Neither a Rationalist Nor an Empiricist Be: The Primacy of Interpretation Over Theory or Data

There is a dramatic diversity in the methodologies employed by social scientists, even within a single field. These range from in person ethnographies and interviews (which may be relatively structured or not) to structured surveys, and all the way up to statistical analysis of aggregate, socioeconomic or demographic data. When controversies flare up over the validity of particular approaches, a predictable pattern plays out.

The modern empiricist makes the seemingly obvious point that theory doesn’t mean much if it doesn’t line up with reality.
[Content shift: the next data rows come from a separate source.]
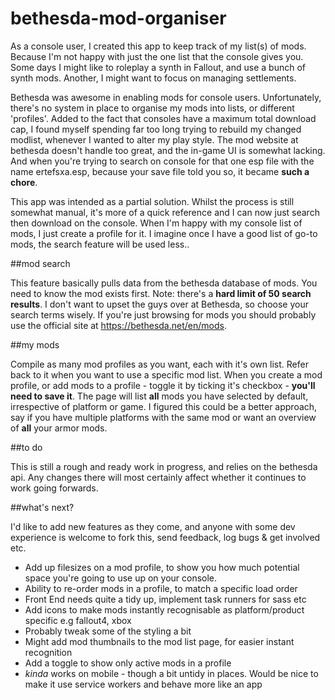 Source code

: # bethesda-mod-organiser

As a console user, I created this app to keep track of my list(s) of mods. Because I'm not happy with just the one list that the console gives you. Some days I might like to roleplay a synth in Fallout, and use a bunch of synth mods. Another, I might want to focus on managing settlements.

Bethesda was awesome in enabling mods for console users. Unfortunately, there's no system in place to organise my mods into lists, or different 'profiles'. Added to the fact that consoles have a maximum total download cap, I found myself spending far too long trying to rebuild my changed modlist, whenever I wanted to alter my play style. The mod website at bethesda doesn't handle too great, and the in-game UI is somewhat lacking. And when you're trying to search on console for that one esp file with the name ertefsxa.esp, because your save file told you so, it became **such a chore**.

This app was intended as a partial solution. Whilst the process is still somewhat manual, it's more of a quick reference and I can now just search then download on the console. When I'm happy with my console list of mods, I just create a profile for it. I imagine once I have a good list of go-to mods, the search feature will be used less..

##mod search

This feature basically pulls data from the bethesda database of mods. You need to know the mod exists first. Note: there's a **hard limit of 50 search results**. I don't want to upset the guys over at Bethesda, so choose your search terms wisely. If you're just browsing for mods you should probably use the official site at https://bethesda.net/en/mods.

##my mods

Compile as many mod profiles as you want, each with it's own list. Refer back to it when you want to use a specific mod list.
When you create a mod profile, or add mods to a profile - toggle it by ticking it's checkbox - **you'll need to save it**. The page will list **all** mods you have selected by default, irrespective of platform or game. I figured this could be a better approach, say if you have multiple platforms with the same mod or want an overview of **all** your armor mods.

##to do

This is still a rough and ready work in progress, and relies on the bethesda api. Any changes there will most certainly affect whether it continues to work going forwards.

##what's next?

I'd like to add new features as they come, and anyone with some dev experience is welcome to fork this, send feedback, log bugs & get involved etc.

* Add up filesizes on a mod profile, to show you how much potential space you're going to use up on your console.
* Ability to re-order mods in a profile, to match a specific load order
* Front End needs quite a tidy up, implement task runners for sass etc
* Add icons to make mods instantly recognisable as platform/product specific e.g fallout4, xbox
* Probably tweak some of the styling a bit
* Might add mod thumbnails to the mod list page, for easier instant recognition
* Add a toggle to show only active mods in a profile
* *kinda* works on mobile - though a bit untidy in places. Would be nice to make it use service workers and behave more like an app
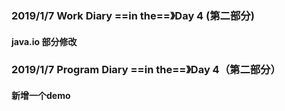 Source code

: ### 2019/1/7	Work Diary ==in the==》Day 4 (第二部分)

#### java.io	部分修改

### 2019/1/7	Program Diary	==in the==》Day 4（第二部分）

#### 新增一个demo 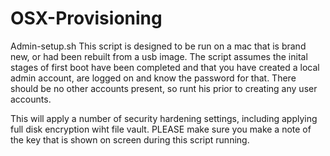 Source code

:# OSX-Provisioning

Admin-setup.sh
This script is designed to be run on a mac that is brand new, or had been rebuilt from a usb image. The script assumes the inital stages of first boot have been completed and that you have created a local admin account, are logged on and know the password for that. There should be no other accounts present, so runt his prior to creating any user accounts.

This will apply a number of security hardening settings, including applying full disk encryption wiht file vault. PLEASE make sure you make a note of the key that is shown on screen during this script running.



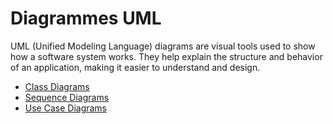 # Diagrammes UML

UML (Unified Modeling Language) diagrams are visual tools used to show how a software system works. They help explain the structure and behavior of an application, making it easier to understand and design.

- [Class Diagrams](class-diagrams.md)  
- [Sequence Diagrams](sequence-diagrams.md)  
- [Use Case Diagrams](use-case-diagrams.md)  

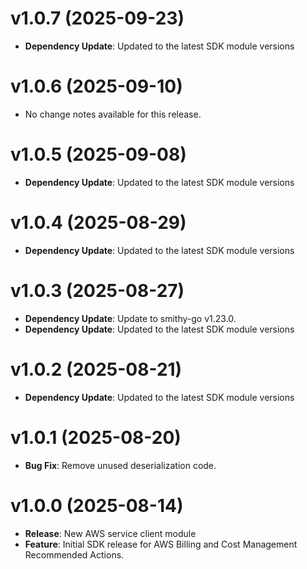 # v1.0.7 (2025-09-23)

* **Dependency Update**: Updated to the latest SDK module versions

# v1.0.6 (2025-09-10)

* No change notes available for this release.

# v1.0.5 (2025-09-08)

* **Dependency Update**: Updated to the latest SDK module versions

# v1.0.4 (2025-08-29)

* **Dependency Update**: Updated to the latest SDK module versions

# v1.0.3 (2025-08-27)

* **Dependency Update**: Update to smithy-go v1.23.0.
* **Dependency Update**: Updated to the latest SDK module versions

# v1.0.2 (2025-08-21)

* **Dependency Update**: Updated to the latest SDK module versions

# v1.0.1 (2025-08-20)

* **Bug Fix**: Remove unused deserialization code.

# v1.0.0 (2025-08-14)

* **Release**: New AWS service client module
* **Feature**: Initial SDK release for AWS Billing and Cost Management Recommended Actions.

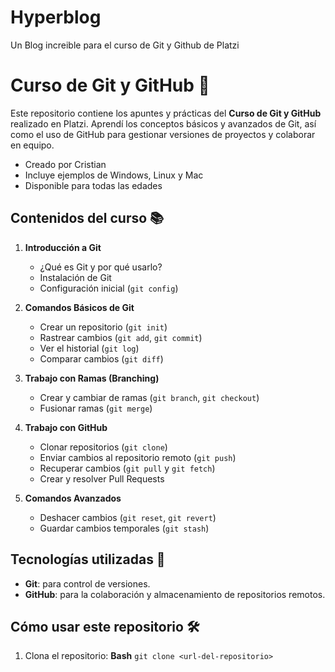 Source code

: # Hyperblog
Un Blog increible para el curso de Git y Github de Platzi

# Curso de Git y GitHub 🐙

Este repositorio contiene los apuntes y prácticas del **Curso de Git y GitHub** realizado en Platzi. Aprendí los conceptos básicos y avanzados de Git, así como el uso de GitHub para gestionar versiones de proyectos y colaborar en equipo.
* Creado por Cristian
* Incluye ejemplos de Windows, Linux y Mac
* Disponible para todas las edades

## Contenidos del curso 📚

1. **Introducción a Git**
   - ¿Qué es Git y por qué usarlo?
   - Instalación de Git
   - Configuración inicial (`git config`)

2. **Comandos Básicos de Git**
   - Crear un repositorio (`git init`)
   - Rastrear cambios (`git add`, `git commit`)
   - Ver el historial (`git log`)
   - Comparar cambios (`git diff`)

3. **Trabajo con Ramas (Branching)**
   - Crear y cambiar de ramas (`git branch`, `git checkout`)
   - Fusionar ramas (`git merge`)

4. **Trabajo con GitHub**
   - Clonar repositorios (`git clone`)
   - Enviar cambios al repositorio remoto (`git push`)
   - Recuperar cambios (`git pull` y `git fetch`)
   - Crear y resolver Pull Requests

5. **Comandos Avanzados**
   - Deshacer cambios (`git reset`, `git revert`)
   - Guardar cambios temporales (`git stash`)

## Tecnologías utilizadas 🔧

- **Git**: para control de versiones.
- **GitHub**: para la colaboración y almacenamiento de repositorios remotos.

## Cómo usar este repositorio 🛠️

1. Clona el repositorio:
   **Bash**
   `git clone <url-del-repositorio>`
Data is about collecting information about reality, therefore one should begin with the data.

The modern rationalist replies that you need theory to tell you what data would be salient in the first place, and to understand the meaning of the data you do collect.

The empiricist replies that it doesn’t take much theory to get off the ground, as long as you focus on making your theory testable (or more popularly, falsifiable). But a strong emphasis on theory tends to insulate ideas against the real world, rendering them worse than useless; perhaps actively harmful.

The rationalist replies that these are all theoretical considerations, checkmate empiricist!

The empiricist rolls his eyes at this example of the kind of unhelpful tautological thinking rationalists engage in.

And so on.

Neither theory nor data reign supreme; interpretation does. Data is not self-interpreting, and theory can guide interpretation but is never the whole story. The scope of possible interpretations we can make is constrained by what Gadamer called our horizons. We speak of people having broader or narrower horizons, and that’s more or less what Gadamer had in mind.

The Zebra Storyteller” is a silly, simplistic version of how this works. It’s not so much that broader horizons increases the scope of what you believe, but of what you are capable of believing, or even of imagining. Having more and varying life experience, but also fiction, art, poetry, and conversation, can all broaden your horizons, expanding the different ways in which you are capable of understanding something. This is the heart of the human capabilities required to make theory or data actually useful; indeed, usable.

Horizons can be broad or narrow as a general matter but they can also be relatively broad or narrow in a specific domain. In science and in scholarship, reading about the different theories, approaches, and analyses available in one’s field (or outside of it!) are key ways to expand one’s disciplinary horizons. But that does not mean the resources from the rest of your life cannot be brought to bear; a novel interpretation of the data may occur to you due to experiences quite apart from those in your discipline or even in any discipline. A theorist may devise a new model based on a favorite story from childhood. And so forth.

And then, once you’ve written your paper, your interpretation is submitted to the larger disciplinary conversation. Other people whose horizons have been formed by different experiences, studies, stories, art, and conversations, can criticize your interpretations, perhaps even see things about why you would leap to that interpretation you yourself did not realize.

A healthy discipline absolutely needs practitioners that submit themselves to the rigors of formal theory in order to promote clear thinking. It also absolutely has to orient its practitioners towards making observations of the actual world, rather than remaining confined to models built up axiomatically. But unless those practitioners also have broad horizons, enriched through intra- and inter-disciplinary reading and discussion, general life experience, and even (especially) any and all forms of art—they are unlikely to produce much of merit.

This is the good version of what is meant when people say “we need the humanities.” It’s quite possible that the actual humanities as currently taught don’t promote this well enough. I couldn’t say; I was a history undergraduate, and while that certainly expanded my horizons, that was one field of the humanities at one college 13 years ago now. I can’t vouch for the state of the humanities and feel no need to; we live in an era absolutely saturated with storytelling. The classics—nonfiction and fiction—are largely available for free or cheap online. Streaming services offer vast libraries of films. Moreover, top scholars are usually accessible via email or sometimes even venues like Twitter. I have never sent an email to a scholar with a question and failed to receive a generous, helpful reply.

The theory vs data debate is useless and ought to be scrapped. The conversation instead needs to focus on making sure practitioners are exposed to a wide range of theories and observation methods, are engaged in fruitful conversation with their peers, and in general are doing what they can to continue to grow, as scholars but also as human beings.